Vikram Ajjampur, an iPhone customer in Florida, and William Devito, a New York iPad customer, filed the suit in federal court April 22 in Tampa, Florida.
“The accessibility of the unencrypted information collected by Apple places users at serious risk of privacy invasions, including stalking” (.pdf), the lawsuit states….
Ajjampur and Devito are seeking class action status to represent U.S. iPhone and iPad customers. The complaint seeks an injunction requiring Apple to disable the data collection in a software update, and it also seeks damages for violations committed.
(Emphasis added.) Well, I will have to disagree with Mr. Reynolds. The most likely outcome here is that these class representatives will secure benefits primary to themselves, their lawyers will make millions, and we the people will be lucky if we get that update they are talking about. It will not be interesting, but the latest tediously predictable example of abuse in the class action system.
Consider, for example these recent class actions. For instance, there was a controversy a few years back when someone discovered some discarded game code opening up a (terrible looking) sex game in Grand Theft Auto: San Andreas, which you could only find if you actually hacked the game. This apparently horrified parents who were apparently okay with the usual action in the Grand Theft Auto series, which includes giving players the option of having sex with a prostitute in a car (complete with rocking car and moans), and then running over said prostitute and collecting the money you just gave her for the sex. That resulted in a settlement giving up $35 in damages per customer if they seek it (at last reporting, none had).
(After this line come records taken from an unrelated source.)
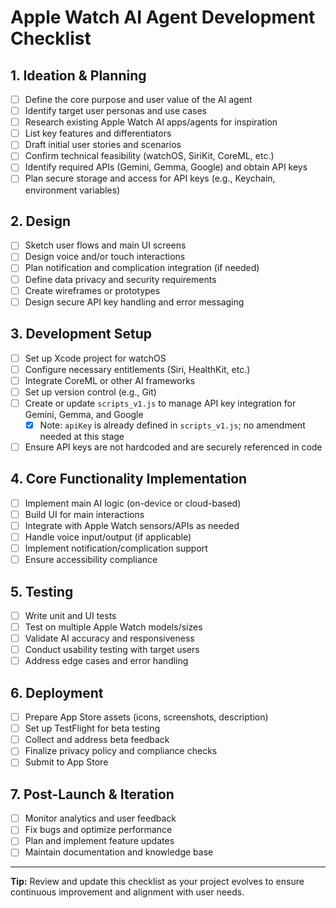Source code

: # Apple Watch AI Agent Development Checklist

## 1. Ideation & Planning
- [ ] Define the core purpose and user value of the AI agent
- [ ] Identify target user personas and use cases
- [ ] Research existing Apple Watch AI apps/agents for inspiration
- [ ] List key features and differentiators
- [ ] Draft initial user stories and scenarios
- [ ] Confirm technical feasibility (watchOS, SiriKit, CoreML, etc.)
- [ ] Identify required APIs (Gemini, Gemma, Google) and obtain API keys
- [ ] Plan secure storage and access for API keys (e.g., Keychain, environment variables)

## 2. Design
- [ ] Sketch user flows and main UI screens
- [ ] Design voice and/or touch interactions
- [ ] Plan notification and complication integration (if needed)
- [ ] Define data privacy and security requirements
- [ ] Create wireframes or prototypes
- [ ] Design secure API key handling and error messaging

## 3. Development Setup
- [ ] Set up Xcode project for watchOS
- [ ] Configure necessary entitlements (Siri, HealthKit, etc.)
- [ ] Integrate CoreML or other AI frameworks
- [ ] Set up version control (e.g., Git)
- [ ] Create or update `scripts_v1.js` to manage API key integration for Gemini, Gemma, and Google
    - [x] Note: `apiKey` is already defined in `scripts_v1.js`; no amendment needed at this stage
- [ ] Ensure API keys are not hardcoded and are securely referenced in code

## 4. Core Functionality Implementation
- [ ] Implement main AI logic (on-device or cloud-based)
- [ ] Build UI for main interactions
- [ ] Integrate with Apple Watch sensors/APIs as needed
- [ ] Handle voice input/output (if applicable)
- [ ] Implement notification/complication support
- [ ] Ensure accessibility compliance

## 5. Testing
- [ ] Write unit and UI tests
- [ ] Test on multiple Apple Watch models/sizes
- [ ] Validate AI accuracy and responsiveness
- [ ] Conduct usability testing with target users
- [ ] Address edge cases and error handling

## 6. Deployment
- [ ] Prepare App Store assets (icons, screenshots, description)
- [ ] Set up TestFlight for beta testing
- [ ] Collect and address beta feedback
- [ ] Finalize privacy policy and compliance checks
- [ ] Submit to App Store

## 7. Post-Launch & Iteration
- [ ] Monitor analytics and user feedback
- [ ] Fix bugs and optimize performance
- [ ] Plan and implement feature updates
- [ ] Maintain documentation and knowledge base

---

**Tip:** Review and update this checklist as your project evolves to ensure continuous improvement and alignment with user needs.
Meanwhile, the class representatives were paid almost $25,000 for their trouble and the lawyers were paid $1 million.
Or take this one. Did you know that loud noises hurt your ears? Well, according to this suit, the ordinary reasonably prudent person doesn’t know that and thus turns up their Bluetooth to 11, because they are not properly warned. The class got nothing, a few charities got some money, and representatives sought $12K and their lawyers sought $850K.
Seriously, follow Overlawyered for a month, and you will see many cases like this.
The point is that class actions are the dirtiest area in law. If you want to talk about lawsuit abuse, there is the poster child. I am not sure if they should be abolished altogether, but at the very least this is an area in serious need of reform because 1) it encourages lawsuits on the most ridiculous theories and 2) even if there is merit, the vast majority of the aggrieved get little in compensation. Indeed, we are unlikely even to get some fun discovery on the subject, here–they will most likely settle before it comes to that.
So not interesting, but a tedious example of how broken the class action system is. At least that is my prediction.